• [Problem statement]: Write out the listing below character for character, though without its pictures.

• [Data under study]:
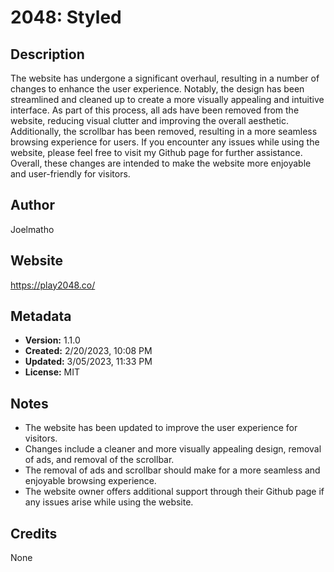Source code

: # 2048: Styled 

## Description
The website has undergone a significant overhaul, resulting in a number of changes to enhance the user experience. Notably, the design has been streamlined and cleaned up to create a more visually appealing and intuitive interface. As part of this process, all ads have been removed from the website, reducing visual clutter and improving the overall aesthetic. Additionally, the scrollbar has been removed, resulting in a more seamless browsing experience for users. If you encounter any issues while using the website, please feel free to visit my Github page for further assistance. Overall, these changes are intended to make the website more enjoyable and user-friendly for visitors.

## Author
Joelmatho

## Website
https://play2048.co/

## Metadata
- **Version:** 1.1.0
- **Created:** 2/20/2023, 10:08 PM
- **Updated:** 3/05/2023, 11:33 PM
- **License:** MIT



## Notes
- The website has been updated to improve the user experience for visitors.
- Changes include a cleaner and more visually appealing design, removal of ads, and removal of the scrollbar.
- The removal of ads and scrollbar should make for a more seamless and enjoyable browsing experience.
- The website owner offers additional support through their Github page if any issues arise while using the website.

## Credits
None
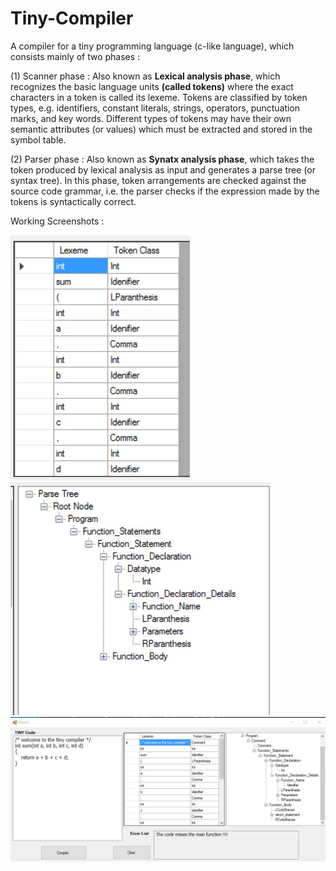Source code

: # Tiny-Compiler
A compiler for a tiny programming language (c-like language), which consists mainly of two phases : 

(1) Scanner phase : Also known as **Lexical analysis phase**, which recognizes the basic language units **(called tokens)** where the exact characters in a token is called its   lexeme. Tokens are classified by token types, e.g. identifiers, constant literals, strings, operators, punctuation marks, and key words. 
Different types of tokens may have their own semantic attributes (or values) which must be extracted and stored in the symbol table.
   


  
  
  

(2) Parser phase : Also known as **Synatx analysis phase**, which takes the token produced by lexical analysis as input and generates a parse tree (or syntax tree). In this phase, token arrangements are checked against the source code grammar, i.e. the parser checks if the expression made by the tokens is syntactically correct.  


Working Screenshots : 

![Screenshot](https://github.com/MahmoudAdelkamal/Tiny-Compiler/blob/main/Tiny-Compiler/TINY_Compiler/TINY_Compiler/Screenshots/Lexeme_Token%20table.jpg)
![Screenshot](https://github.com/MahmoudAdelkamal/Tiny-Compiler/blob/main/Tiny-Compiler/TINY_Compiler/TINY_Compiler/Screenshots/ParseTree.jpg)
![Screenshot](https://github.com/MahmoudAdelkamal/Tiny-Compiler/blob/main/Tiny-Compiler/TINY_Compiler/TINY_Compiler/Screenshots/whole%20program.jpg)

• [Result]:
Source code

: # 2048: Styled 

## Description
The website has undergone a significant overhaul, resulting in a number of changes to enhance the user experience. Notably, the design has been streamlined and cleaned up to create a more visually appealing and intuitive interface. As part of this process, all ads have been removed from the website, reducing visual clutter and improving the overall aesthetic. Additionally, the scrollbar has been removed, resulting in a more seamless browsing experience for users. If you encounter any issues while using the website, please feel free to visit my Github page for further assistance. Overall, these changes are intended to make the website more enjoyable and user-friendly for visitors.

## Author
Joelmatho

## Website
https://play2048.co/

## Metadata
- **Version:** 1.1.0
- **Created:** 2/20/2023, 10:08 PM
- **Updated:** 3/05/2023, 11:33 PM
- **License:** MIT



## Notes
- The website has been updated to improve the user experience for visitors.
- Changes include a cleaner and more visually appealing design, removal of ads, and removal of the scrollbar.
- The removal of ads and scrollbar should make for a more seamless and enjoyable browsing experience.
- The website owner offers additional support through their Github page if any issues arise while using the website.

## Credits
None
Source code

: # Tiny-Compiler
A compiler for a tiny programming language (c-like language), which consists mainly of two phases : 

(1) Scanner phase : Also known as **Lexical analysis phase**, which recognizes the basic language units **(called tokens)** where the exact characters in a token is called its   lexeme. Tokens are classified by token types, e.g. identifiers, constant literals, strings, operators, punctuation marks, and key words. 
Different types of tokens may have their own semantic attributes (or values) which must be extracted and stored in the symbol table.
   


  
  
  

(2) Parser phase : Also known as **Synatx analysis phase**, which takes the token produced by lexical analysis as input and generates a parse tree (or syntax tree). In this phase, token arrangements are checked against the source code grammar, i.e. the parser checks if the expression made by the tokens is syntactically correct.  


Working Screenshots : 

![Screenshot](https://github.com/MahmoudAdelkamal/Tiny-Compiler/blob/main/Tiny-Compiler/TINY_Compiler/TINY_Compiler/Screenshots/Lexeme_Token%20table.jpg)
![Screenshot](https://github.com/MahmoudAdelkamal/Tiny-Compiler/blob/main/Tiny-Compiler/TINY_Compiler/TINY_Compiler/Screenshots/ParseTree.jpg)
![Screenshot](https://github.com/MahmoudAdelkamal/Tiny-Compiler/blob/main/Tiny-Compiler/TINY_Compiler/TINY_Compiler/Screenshots/whole%20program.jpg)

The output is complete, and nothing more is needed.